J'ai trouvé très divertissants et instructifs Zadig ou la destinée, Candide de Voltaire, certains romans de Zola qui m'ont donné, sans leur attribuer une grande valeur historique, une certaine vision de la société de l'époque.
Toutes avec miss-ter
Je n'ai jamais lu de Chick-Litt, juste deux trois extraits/résumés de ce genre de littérature qui traîne chez une copine, ça ne m'a pas intéressée. Contrairement à d'autres je trouve que les livres de Chick-Litt sont plutôt chers, les classiques de chez Librio, Pocket le sont beaucoup moins.
J'ai trouvé très divertissants et instructifs Zadig ou la destinée, Candide de Voltaire, certains romans de Zola qui m'ont donné, sans leur attribuer une grande valeur historique, une certaine vision de la société de l'époque.

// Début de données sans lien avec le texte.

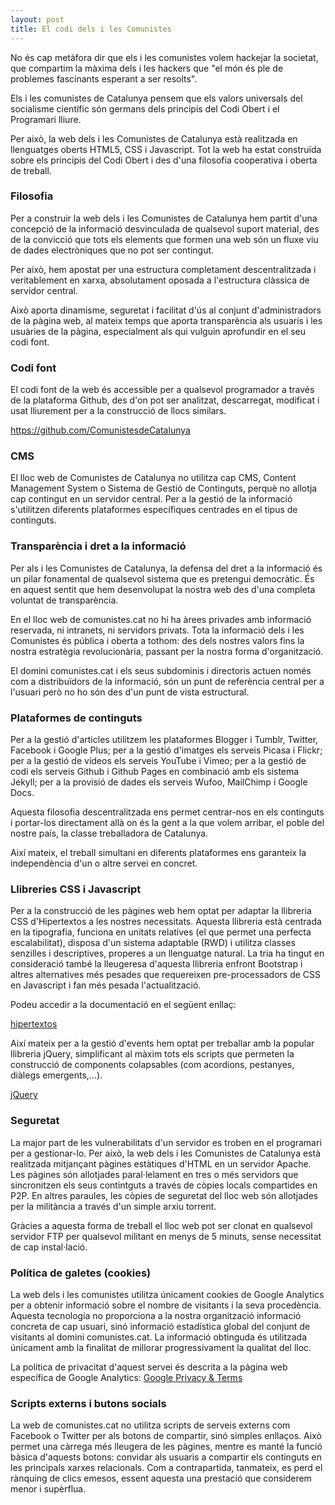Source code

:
 ```yaml
---
layout: post
title: El codi dels i les Comunistes
---
```


No és cap metàfora dir que els i les comunistes volem hackejar la societat, que compartim la màxima dels i les hackers que "el món és ple de problemes fascinants esperant a ser resolts".

Els i les comunistes de Catalunya pensem que els valors universals del socialisme científic són germans dels principis del Codi Obert i el Programari lliure.

Per això, la web dels i les Comunistes de Catalunya està realitzada en llenguatges oberts HTML5, CSS i Javascript. Tot la web ha estat construïda sobre els principis del Codi Obert i des d'una filosofia cooperativa i oberta de treball.

### Filosofia

Per a construir la web dels i les Comunistes de Catalunya hem partit d'una concepció de la informació desvinculada de qualsevol suport material, des de la convicció que tots els elements que formen una web són un fluxe viu de dades electròniques que no pot ser contingut.

Per això, hem apostat per una estructura completament descentralitzada i veritablement en xarxa, absolutament oposada a l'estructura clàssica de servidor central.

Això aporta dinamisme, seguretat i facilitat d'ús al conjunt d'administradors de la pàgina web, al mateix temps que aporta transparència als usuaris i les usuàries de la pàgina, especialment als qui vulguin aprofundir en el seu codi font.

### Codi font

El codi font de la web és accessible per a qualsevol programador a través de la plataforma Github, des d'on pot ser analitzat, descarregat, modificat i usat lliurement per a la construcció de llocs similars.

<div class="button-centered"><a href="https://github.com/ComunistesdeCatalunya/comunistesdecatalunya.github.io" class="button flat red" title="Comunistes de Catalunya a Github">https://github.com/ComunistesdeCatalunya</a></div>

### CMS

El lloc web de Comunistes de Catalunya no utilitza cap CMS, Content Management System o Sistema de Gestió de Continguts, perquè no allotja cap contingut en un servidor central. Per a la gestió de la informació s'utilitzen diferents plataformes específiques centrades en el tipus de continguts.

### Transparència i dret a la informació

Per als i les Comunistes de Catalunya, la defensa del dret a la informació és un pilar fonamental de qualsevol sistema que es pretengui democràtic. És en aquest sentit que hem desenvolupat la nostra web des d'una completa voluntat de transparència.

En el lloc web de comunistes.cat no hi ha àrees privades amb informació reservada, ni intranets, ni servidors privats. Tota la informació dels i les Comunistes és pública i oberta a tothom: des dels nostres valors fins la nostra estratègia revolucionària, passant per la nostra forma d'organització.

El domini comunistes.cat i els seus subdominis i directoris actuen només com a distribuïdors de la informació, són un punt de referència central per a l'usuari però no ho són des d'un punt de vista estructural.

### Plataformes de continguts

Per a la gestió d'articles utilitzem les plataformes Blogger i Tumblr, Twitter, Facebook i Google Plus; per a la gestió d'imatges els serveis Picasa i Flickr; per a la gestió de vídeos els serveis YouTube i Vimeo; per a la gestió de codi els serveis Github i Github Pages en combinació amb els sistema Jekyll; per a la provisió de dades els serveis Wufoo, MailChimp i Google Docs.

Aquesta filosofia descentralitzada ens permet centrar-nos en els continguts i portar-los directament allà on és la gent a la que volem arribar, el poble del nostre país, la classe treballadora de Catalunya.

Així mateix, el treball simultani en diferents plataformes ens garanteix la independència d'un o altre servei en concret. 

### Llibreries CSS i Javascript

Per a la construcció de les pàgines web hem optat per adaptar la llibreria CSS d'Hipertextos a les nostres necessitats. Aquesta llibreria està centrada en la tipografia, funciona en unitats relatives (el que permet una perfecta escalabilitat), disposa d'un sistema adaptable (RWD) i utilitza classes senzilles i descriptives, properes a un llenguatge natural. La tria ha tingut en consideració també la lleugeresa d'aquesta llibreria enfront Bootstrap i altres alternatives més pesades que requereixen pre-processadors de CSS en Javascript i fan més pesada l'actualització. 

Podeu accedir a la documentació en el següent enllaç:

<div class="button-centered"><a href="https://github.com/hipertextos/hipertextosfw-v0.8" class="button flat asphalt" title="Hipertextos Framework a Github">hipertextos</a></div>

Així mateix per a la gestió d'events hem optat per treballar amb la popular llibreria jQuery, simplificant al màxim tots els scripts que permeten la construcció de components colapsables (com acordions, pestanyes, diàlegs emergents,...).

<div class="button-centered"><a href="https://github.com/jquery/jquery" class="button flat asphalt" title="jQuery a Github">jQuery</a></div>

### Seguretat

La major part de les vulnerabilitats d'un servidor es troben en el programari per a gestionar-lo. Per això, la web dels i les Comunistes de Catalunya està realitzada mitjançant pàgines estàtiques d'HTML en un servidor Apache. Les pàgines són allotjades paral·lelament en tres o més servidors que sincronitzen els seus contintguts a través de còpies locals compartides en P2P. En altres paraules, les còpies de seguretat del lloc web són allotjades per la militància a través d'un simple arxiu torrent.

Gràcies a aquesta forma de treball el lloc web pot ser clonat en qualsevol servidor FTP per qualsevol militant en menys de 5 minuts, sense necessitat de cap instal·lació.

### Política de galetes (cookies)

<p>La web dels i les comunistes utilitza únicament cookies de Google Analytics per a obtenir informació sobre el nombre de visitants i la seva procedència. Aquesta tecnologia no proporciona a la nostra organització informació concreta de cap usuari, sinó informació estadística global del conjunt de visitants al domini comunistes.cat. La informació obtinguda és utilitzada únicament amb la finalitat de millorar progressivament la qualitat del lloc.</p>
<p>La política de privacitat d'aquest servei és descrita a la pàgina web específica de Google Analytics: <a href="http://www.google.com/policies/privacy/" title="Google Privacy & Terms">Google Privacy & Terms</a></p>

### Scripts externs i butons socials

La web de comunistes.cat no utilitza scripts de serveis externs com Facebook o Twitter per als botons de compartir, sinó simples enllaços. Això permet una càrrega més lleugera de les pàgines, mentre es manté la funció bàsica d'aquests botons: convidar als usuaris a compartir els continguts en les principals xarxes relacionals. Com a contrapartida, tanmateix, es perd el rànquing de clics emesos, essent aquesta una prestació que considerem menor i supèrflua.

Je plussoie de tout mon cur miss-ter.
C'est pas un genre que j'apprécie particuliérement mais j'adore la série Gossip Girl et sinon je vous conseille :
Blonde Attitude de Plum Sykes .
SURTOUT NE PAS SE FIER AU TITRE , c'est pas dédié aux blagues de blondes hein , c'est juste que l'une des héroines est blonde et que tout le monde voudrait avoir la même couleur en fait .
L'histoire se passe à New York dans les beaux quartiers ou les toutes les " it-girl" cherchent un fiançé parce que c'est " à la derniére mode " en fait .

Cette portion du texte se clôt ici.